Les particules fines sont des grains de poussière infimes de moins de 10 micromètres qui sont générés lors des processus de combustion et de friction. Ces particules sont extrêmement nocives pour la santé. Elles peuvent pénétrer dans les poumons de l’être humain et de là atteindre directement d’autres organes via la circulation sanguine.
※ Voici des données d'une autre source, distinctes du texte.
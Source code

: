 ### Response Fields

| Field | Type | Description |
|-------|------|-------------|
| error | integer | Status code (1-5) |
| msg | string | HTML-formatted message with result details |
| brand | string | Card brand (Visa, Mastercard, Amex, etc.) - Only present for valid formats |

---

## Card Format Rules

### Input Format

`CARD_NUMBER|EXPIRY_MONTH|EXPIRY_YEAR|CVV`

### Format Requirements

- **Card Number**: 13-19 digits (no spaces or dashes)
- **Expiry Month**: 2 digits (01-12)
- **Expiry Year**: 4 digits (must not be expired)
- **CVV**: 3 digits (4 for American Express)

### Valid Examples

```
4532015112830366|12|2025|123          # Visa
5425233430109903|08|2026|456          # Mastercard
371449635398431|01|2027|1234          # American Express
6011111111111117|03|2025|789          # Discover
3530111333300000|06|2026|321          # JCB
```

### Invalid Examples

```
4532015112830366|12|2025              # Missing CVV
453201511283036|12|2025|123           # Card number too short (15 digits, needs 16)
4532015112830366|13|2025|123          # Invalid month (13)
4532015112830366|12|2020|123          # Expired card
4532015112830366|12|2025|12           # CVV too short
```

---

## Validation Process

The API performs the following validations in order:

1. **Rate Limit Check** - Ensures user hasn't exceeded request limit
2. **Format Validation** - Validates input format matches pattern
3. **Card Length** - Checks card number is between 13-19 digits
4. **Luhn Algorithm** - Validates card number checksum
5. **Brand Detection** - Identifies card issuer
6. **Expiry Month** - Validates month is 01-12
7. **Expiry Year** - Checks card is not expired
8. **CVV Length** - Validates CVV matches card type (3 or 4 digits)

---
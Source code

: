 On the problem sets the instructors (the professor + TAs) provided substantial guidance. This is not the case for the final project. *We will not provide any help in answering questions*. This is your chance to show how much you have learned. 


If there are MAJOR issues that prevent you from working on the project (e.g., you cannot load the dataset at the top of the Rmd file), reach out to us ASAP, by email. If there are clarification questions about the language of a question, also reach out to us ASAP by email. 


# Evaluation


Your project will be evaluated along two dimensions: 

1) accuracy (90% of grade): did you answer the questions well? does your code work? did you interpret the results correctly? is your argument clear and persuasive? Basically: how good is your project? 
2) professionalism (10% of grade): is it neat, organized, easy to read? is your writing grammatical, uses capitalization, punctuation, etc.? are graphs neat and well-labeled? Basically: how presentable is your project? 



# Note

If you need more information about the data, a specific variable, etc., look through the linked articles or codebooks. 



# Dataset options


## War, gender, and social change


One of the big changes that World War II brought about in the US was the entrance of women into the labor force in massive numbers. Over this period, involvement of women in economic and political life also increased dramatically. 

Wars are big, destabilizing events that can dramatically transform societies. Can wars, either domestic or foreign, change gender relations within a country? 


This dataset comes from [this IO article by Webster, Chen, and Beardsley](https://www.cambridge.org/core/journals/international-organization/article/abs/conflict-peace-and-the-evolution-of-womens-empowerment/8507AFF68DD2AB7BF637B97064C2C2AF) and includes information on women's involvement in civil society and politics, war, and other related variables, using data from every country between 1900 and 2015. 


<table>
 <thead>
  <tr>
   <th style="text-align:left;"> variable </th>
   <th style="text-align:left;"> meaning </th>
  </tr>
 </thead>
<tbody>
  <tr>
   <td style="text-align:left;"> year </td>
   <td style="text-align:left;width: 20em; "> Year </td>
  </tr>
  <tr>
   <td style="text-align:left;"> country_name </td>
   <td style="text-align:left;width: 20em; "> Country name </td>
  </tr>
La moitié des contraintes annuelles en provenance des particules fines est importée des pays voisins par les airs. Seulement 6,5 % des contraintes globales proviennent des gaz d’échappement du trafic routier; la partie de loin la plus importante provient de l’industrie et des arts et métiers ainsi que de l’agriculture et de l’économie forestière.
Coup d'oeil à Berne
Au début 2006, le conseiller fédéral Moritz Leuenberger avait élaboré un plan d’action contre les particules fines. Les mesures vont de l’allègement de la taxe poids lourds pour les véhicules dotés de filtres à particules jusqu’au renforcement des valeurs limites des chauffages à bois automatiques en passant par l’obligation de doter les véhicules militaires de filtres à particules. Les législateurs entrent également en action sur les plans européen et cantonal. De nombreuses mesures ne sont pas coordonnées et ne visent qu’à un effet psychologique, comme la limitation de la vitesse à 80 km/h sur les autoroutes et semi-autoroutes, dictée par les directeurs cantonaux de l’environnement. Il a été démontré qu’il s’agissait là d’un activisme du législateur qui n’a pas porté ses fruits.
L'avis de Rouler Intelligent
Beaucoup de gens pensent que l’air était plus propre par le passé. Ils se trompent toutefois lourdement: dans les années 1980, les substances polluantes présentes dans l’air étaient beaucoup plus élevées qu’aujourd’hui. Les choses se sont améliorées grâce au renforcement des prescriptions légales, mais aussi grâce aux progrès techniques de l’industrie automobile, comme les filtres à particules et les moteurs qui ont en général une plus grande efficacité énergétique. De nouvelles prescriptions légales doivent avoir une approche globale et ne pas pénaliser unilatéralement le trafic individuel.